Les techniques décrites pour OPT imagerie permet l'extraction de paramètres spatiaux et quantitative dans tout le volume du pancréas murin. En raison de limitations dans la résolution possible pour ce type d'imagerie mésoscopique il convient de noter que, comme pour la plupart des modalités d'imagerie, plus l'échantillon inférieur le la résolution (Bien que l'utilisation d'une résolution plus élevée CCD devrait augmenter la résolution de la numérisation OPT) . Ainsi, pour l'évaluation de la souris intactes lobes du pancréas, de la technique à l'heure actuelle ne fournit pas la résolution cellule unique bien que proche (environ 15-20 um) 7. Pourtant, pour l'extraction de la distribution BCM dans le pancréas de souris les protocoles ont fourni des données qui correspondent à plus que bien ceux obtenus par exemple le point de comptage morphométrie 3,13 Il convient de noter que, bien que la mise en œuvre du protocole CLAHE permet la détection d'îlots significativement plus , ces îlots sont généralement plus petits et ne contrite essentiellement aux β-ensemble de cellules volumes.

Les protocoles immunohistochimiques impliqués sont relativement longues (jusqu'à deux semaines), mais les mains réelles sur le temps de préparation de l'échantillon est court et donc la technique est bien adaptée à l'étude de grandes cohortes d'animaux 9. Si le potentiel des modes de distribution hétérogènes est une priorité pour l'enquête, il convient de souligner que des précautions doivent être prises dans les étapes concernant la fixation et le montage pour éviter que le tissu pancréatique est fixé de manière défavorable et un plat ("étalée" ) de montage du tissu faudrait s'efforcer de faciliter de telles évaluations.

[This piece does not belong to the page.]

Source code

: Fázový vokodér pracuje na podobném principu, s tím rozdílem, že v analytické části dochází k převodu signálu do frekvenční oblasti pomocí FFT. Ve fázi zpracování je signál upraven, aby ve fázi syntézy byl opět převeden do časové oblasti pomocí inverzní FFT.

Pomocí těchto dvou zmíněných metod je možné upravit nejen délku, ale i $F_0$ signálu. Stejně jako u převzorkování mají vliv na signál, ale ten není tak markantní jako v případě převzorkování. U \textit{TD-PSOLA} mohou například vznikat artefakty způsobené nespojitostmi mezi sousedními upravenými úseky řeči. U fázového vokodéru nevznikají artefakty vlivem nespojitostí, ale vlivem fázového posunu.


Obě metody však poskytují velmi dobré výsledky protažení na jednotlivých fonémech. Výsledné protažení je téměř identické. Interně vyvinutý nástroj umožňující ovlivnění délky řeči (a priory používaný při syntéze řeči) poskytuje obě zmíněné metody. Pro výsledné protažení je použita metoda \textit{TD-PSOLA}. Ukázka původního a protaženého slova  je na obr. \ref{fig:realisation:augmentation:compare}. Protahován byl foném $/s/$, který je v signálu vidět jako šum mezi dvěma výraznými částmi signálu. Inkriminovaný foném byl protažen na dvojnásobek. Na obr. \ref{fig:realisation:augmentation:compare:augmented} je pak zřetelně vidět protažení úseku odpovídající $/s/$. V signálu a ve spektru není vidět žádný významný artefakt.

Une question importante lors de l'exécution OPT, c'est que COM de l'échantillon est fixé à l'axe de rotation et qu'il ne bouge pas, verticalement ou horizontalement, au cours de la procédure de numérisation. Par conséquent, il est essentiel d'avoir une configuration mécanique stable et un système qui fonctionne bien pour attaching de l'échantillon. Nous avons résolu ce problème en construisant une nouvelle monture (Figure 7).

Géométrie parallèle n'était pas le cas de notre NIR-OPT ou Bioptonics 3001 scanner, qui a été détecté comme un décalage vertical entre les positions arrière et avant des objets périphériques dans les images de projection enregistrées. En ajustant l'objet à distance de la source dans le fichier journal du scanner respectif (voir 2.3.1) nous avons pu améliorer considérablement la qualité de nos données et de corriger les distorsions géométriques sur les bords loin des images de projection, ce qui est particulièrement important lorsque évaluer les plus grands spécimens.

Dans le protocole actuel, nous fournissons une suggestion de jeux de filtres qui permettent de visualiser des trois différents canaux spécifiques et une «anatomie» de canaux dans les évaluations des préparations pancréatiques intacts. Bien entendu, ces paramètres peuvent être modulés pour mieux répondre aux fluorochromes utilisés pour une étude donnée même si, comme toutes les formes de fluorescencemicroscopie cent, le danger potentiel du signal transpercement doit être soigneusement évaluée. L'étude des îlots d'insuline marquées avec des fluorochromes qui sont excités au-dessus de 750 nm n'a pas encore été possible de nous en utilisant le lampe aux halogénures métalliques que notre jeu utilise le haut. Il est possible que d'un appareil photo avec une efficacité quantique encore plus élevée dans les longueurs d'onde pertinentes en combinaison avec d'autres sources lumineuses (diodes laser, par exemple) pourraient augmenter le potentiel de NIR-OPT loin et permettre à l'imagerie des longueurs d'onde encore plus élevés.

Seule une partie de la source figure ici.